CASHLESS

What will it take to get to a post-plastic world?

As we become more global, travel is increasing and there will be a need for our payments to be interoperable and work anywhere and everywhere


By Sam Shrauger SVP, Digital Solutions, Visa

This article is excerpted from Visa’s first-annual report, Innovations for a Cashless World: Consumer Desire and the Future of Payments, which provides an outlook and predictions for FinTech in 2018. This is the second in a four-part series highlighting the report.

December 13, 2017 – Digital wallet adoption has risen significantly in the last couple of years due to better, faster smartphones and fast mobile data connections. Consumers find digital wallets convenient because they are freed from the burden of currency, coins, and last-minute trips to the ATM. They also make it easy for shoppers to redeem coupons, loyalty points from stores and banks, and airline miles. We know that the future holds some form of integration for these online wallets into our household devices and wearables, but whether it’s the TV or the fridge that ultimately becomes most successful is still a question.

The bigger dynamic at play currently is the various paths to digital wallet adoption, driven by two distinct factors: Local markets and consumer need. Local markets tend to be quite distinct from one another due to differences in regulatory frameworks, technological infrastructure, and the domination of a phone network or merchant provider. In every case where digital wallets have taken off, consumers have had a pressing reason to transact digitally, and their options are relatively frictionless and easy to access.

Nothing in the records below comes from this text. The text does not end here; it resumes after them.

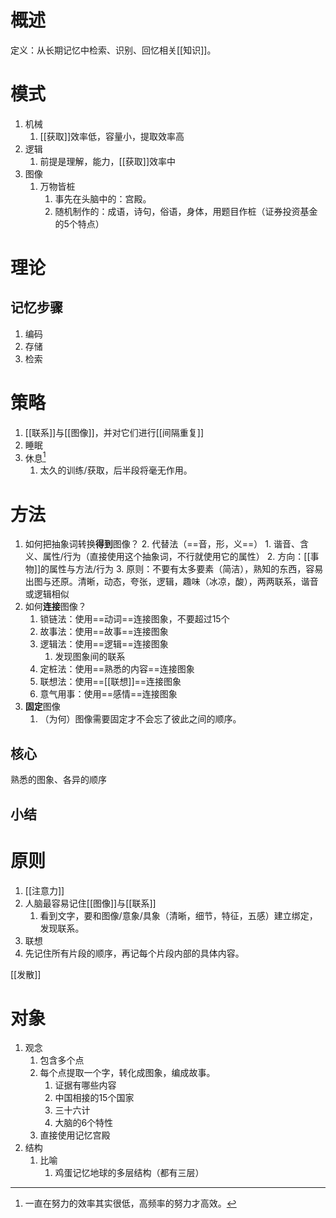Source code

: # 概述
定义：从长期记忆中检索、识别、回忆相关[[知识]]。
# 模式
1. 机械
	1. [[获取]]效率低，容量小，提取效率高
2. 逻辑
	1. 前提是理解，能力，[[获取]]效率中
3. 图像
	1. 万物皆桩
		1. 事先在头脑中的：宫殿。
		2. 随机制作的：成语，诗句，俗语，身体，用题目作桩（证券投资基金的5个特点）

# 理论
## 记忆步骤
1. 编码
2. 存储
3. 检索
# 策略
1. [[联系]]与[[图像]]，并对它们进行[[间隔重复]]
2. 睡眠
3. 休息[^1]
	1. 太久的训练/获取，后半段将毫无作用。

# 方法
1. 如何把抽象词转换**得到**图像？
	2. 代替法（==音，形，义==）
		1. 谐音、含义、属性/行为（直接使用这个抽象词，不行就使用它的属性）
		2. 方向：[[事物]]的属性与方法/行为
		3. 原则：不要有太多要素（简洁），熟知的东西，容易出图与还原。清晰，动态，夸张，逻辑，趣味（冰凉，酸），两两联系，谐音或逻辑相似
2. 如何**连接**图像？
	1. 锁链法：使用==动词==连接图象，不要超过15个
	2. 故事法：使用==故事==连接图象
	3. 逻辑法：使用==逻辑==连接图象
		1. 发现图象间的联系
	4. 定桩法：使用==熟悉的内容==连接图象
	5. 联想法：使用==[[联想]]==连接图象
	6. 意气用事：使用==感情==连接图象
3. **固定**图像
	1. （为何）图像需要固定才不会忘了彼此之间的顺序。
## 核心
熟悉的图象、各异的顺序
## 小结

# 原则
1. [[注意力]]
2. 人脑最容易记住[[图像]]与[[联系]]
	1. 看到文字，要和图像/意象/具象（清晰，细节，特征，五感）建立绑定，发现联系。
3. 联想
4. 先记住所有片段的顺序，再记每个片段内部的具体内容。

[[发散]]

# 对象
1. 观念
	1. 包含多个点
	2. 每个点提取一个字，转化成图象，编成故事。
		1. 证据有哪些内容
		2. 中国相接的15个国家
		3. 三十六计
		4. 大脑的6个特性
	3. 直接使用记忆宫殿
3. 结构
	1. 比喻
		1. 鸡蛋记忆地球的多层结构（都有三层）

[^1]: 一直在努力的效率其实很低，高频率的努力才高效。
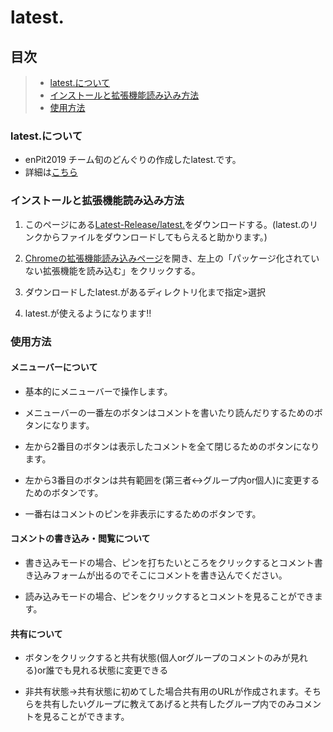 # latest.

## 目次

> * [latest.について](#latest.について)
> * [インストールと拡張機能読み込み方法](#インストールと拡張機能読み込み方法)
> * [使用方法](#使用方法)

### latest.について

* enPit2019 チーム旬のどんぐりの作成したlatest.です。
* 詳細は[こちら](https://github.com/enpitut2019/latest)

### インストールと拡張機能読み込み方法

1. このページにある[Latest-Release/latest.](https://github.com/enpitut2019/latest/tree/master/ForRelease/Latest-Release)をダウンロードする。(latest.のリンクからファイルをダウンロードしてもらえると助かります。)

2. [Chromeの拡張機能読み込みページ](chrome://extensions/)を開き、左上の「パッケージ化されていない拡張機能を読み込む」をクリックする。

3. ダウンロードしたlatest.があるディレクトリ化まで指定>選択

4. latest.が使えるようになります!!

### 使用方法

#### メニューバーについて

* 基本的にメニューバーで操作します。

* メニューバーの一番左のボタンはコメントを書いたり読んだりするためのボタンになります。

* 左から2番目のボタンは表示したコメントを全て閉じるためのボタンになります。

* 左から3番目のボタンは共有範囲を(第三者<->グループ内or個人)に変更するためのボタンです。

* 一番右はコメントのピンを非表示にするためのボタンです。

#### コメントの書き込み・閲覧について

* 書き込みモードの場合、ピンを打ちたいところをクリックするとコメント書き込みフォームが出るのでそこにコメントを書き込んでください。

* 読み込みモードの場合、ピンをクリックするとコメントを見ることができます。

#### 共有について

* ボタンをクリックすると共有状態(個人orグループのコメントのみが見れる)or誰でも見れる状態に変更できる

* 非共有状態->共有状態に初めてした場合共有用のURLが作成されます。そちらを共有したいグループに教えてあげると共有したグループ内でのみコメントを見ることができます。

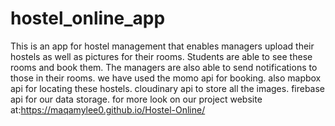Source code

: # hostel_online_app
This is an app for hostel management that enables managers upload their  hostels as well as pictures for their rooms.
Students are able to see these rooms and book them.
The managers are also able to send notifications to those in their rooms.
we have used the momo api for booking.
also mapbox api for locating these hostels.
cloudinary api to store all the images.
firebase api for our data storage.
for more look on our project website at:https://maqamylee0.github.io/Hostel-Online/
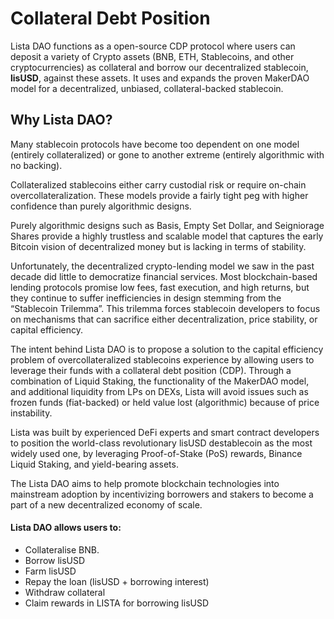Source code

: # Collateral Debt Position

Lista DAO functions as a open-source CDP protocol where users can deposit a variety of Crypto assets (BNB, ETH, Stablecoins, and other cryptocurrencies) as collateral and borrow our decentralized stablecoin, **lisUSD**, against these assets. It uses and expands the proven MakerDAO model for a decentralized, unbiased, collateral-backed stablecoin.

## Why Lista DAO?

Many stablecoin protocols have become too dependent on one model (entirely collateralized) or gone to another extreme (entirely algorithmic with no backing).

Collateralized stablecoins either carry custodial risk or require on-chain overcollateralization. These models provide a fairly tight peg with higher confidence than purely algorithmic designs.

Purely algorithmic designs such as Basis, Empty Set Dollar, and Seigniorage Shares provide a highly trustless and scalable model that captures the early Bitcoin vision of decentralized money but is lacking in terms of stability.

Unfortunately, the decentralized crypto-lending model we saw in the past decade did little to democratize financial services. Most blockchain-based lending protocols promise low fees, fast execution, and high returns, but they continue to suffer inefficiencies in design stemming from the “Stablecoin Trilemma”. This trilemma forces stablecoin developers to focus on mechanisms that can sacrifice either decentralization, price stability, or capital efficiency.

The intent behind Lista DAO is to propose a solution to the capital efficiency problem of overcollateralized stablecoins experience by allowing users to leverage their funds with a collateral debt position (CDP). Through a combination of Liquid Staking, the functionality of the MakerDAO model, and additional liquidity from LPs on DEXs, Lista will avoid issues such as frozen funds (fiat-backed) or held value lost (algorithmic) because of price instability.

Lista was built by experienced DeFi experts and smart contract developers to position the world-class revolutionary lisUSD destablecoin as the most widely used one, by leveraging Proof-of-Stake (PoS) rewards, Binance Liquid Staking, and yield-bearing assets.

The Lista DAO aims to help promote blockchain technologies into mainstream adoption by incentivizing borrowers and stakers to become a part of a new decentralized economy of scale.

#### Lista DAO allows users to: <a href="#lista-dao-allows-users-to" id="lista-dao-allows-users-to"></a>

* Collateralise BNB.
* Borrow lisUSD
* Farm lisUSD
* Repay the loan (lisUSD + borrowing interest)
* Withdraw collateral
* Claim rewards in LISTA for borrowing lisUSD&#x20;
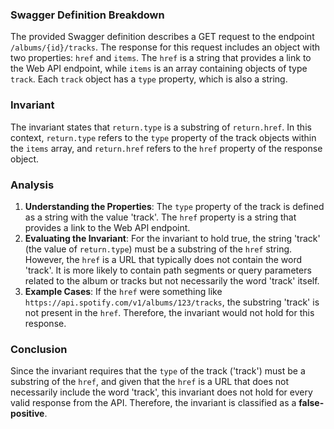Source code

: ### Swagger Definition Breakdown
The provided Swagger definition describes a GET request to the endpoint `/albums/{id}/tracks`. The response for this request includes an object with two properties: `href` and `items`. The `href` is a string that provides a link to the Web API endpoint, while `items` is an array containing objects of type `track`. Each `track` object has a `type` property, which is also a string.

### Invariant
The invariant states that `return.type` is a substring of `return.href`. In this context, `return.type` refers to the `type` property of the track objects within the `items` array, and `return.href` refers to the `href` property of the response object.

### Analysis
1. **Understanding the Properties**: The `type` property of the track is defined as a string with the value 'track'. The `href` property is a string that provides a link to the Web API endpoint.
2. **Evaluating the Invariant**: For the invariant to hold true, the string 'track' (the value of `return.type`) must be a substring of the `href` string. However, the `href` is a URL that typically does not contain the word 'track'. It is more likely to contain path segments or query parameters related to the album or tracks but not necessarily the word 'track' itself.
3. **Example Cases**: If the `href` were something like `https://api.spotify.com/v1/albums/123/tracks`, the substring 'track' is not present in the `href`. Therefore, the invariant would not hold for this response.

### Conclusion
Since the invariant requires that the `type` of the track ('track') must be a substring of the `href`, and given that the `href` is a URL that does not necessarily include the word 'track', this invariant does not hold for every valid response from the API. Therefore, the invariant is classified as a **false-positive**.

In global emerging markets, a lack of financial infrastructure has led to the rise of phone-based payment systems. PayTm in India operates 200 million wallets, making it the largest mobile payment service platform in the country (The Economic Times). Its success is due to the demonetization of the 500 and 1,000 rupee notes, which created a dire need for digital currency. M-Pesa in Kenya, which lets people transfer cash using their phones, is in use by 67 percent of the adult population (over 17 million), and a quarter of the country’s GNP flows through it (CNN). Alipay has reache dominance in China with 450 million users and is processing almost half of all online payments (TechCrunch).

For all of these economies, the digital wallets are trusted by consumers, and in the case of Alipay and others, they fulfill a regulatory function, making sure that consumers receive what they purchase and merchants receive their payments.

67 percent of the adult population in Kenya uses M-Pesa, a service that lets people transfer cash using their phones.

But the trend has not taken off in the U.S., where only 13 percent of adults have a digital wallet on their phones (Gallup). American consumers are also hesitant to adopt one-click payments online—they prefer to slow down and receive acknowledgment of their transactions (Gallup). Because of the widespread penetration of banks and credit cards, along with the rise of online payments between individuals facilitated by PayPal and Venmo, consumer need for digital wallets is less urgent. Yet as we become more global and travel more, there will be a need for our payments to be interoperable and work anywhere and everywhere. The high level of trust that consumers have in payment brands, to facilitate payment, as opposed to other consumer brands means that the dominant providers of digital wallets will likely include credit card companies.

We believe that anchoring the future of digital wallets—in our case, Visa Checkout directly in consumer needs and reducing payment friction will drive digital wallet development and use.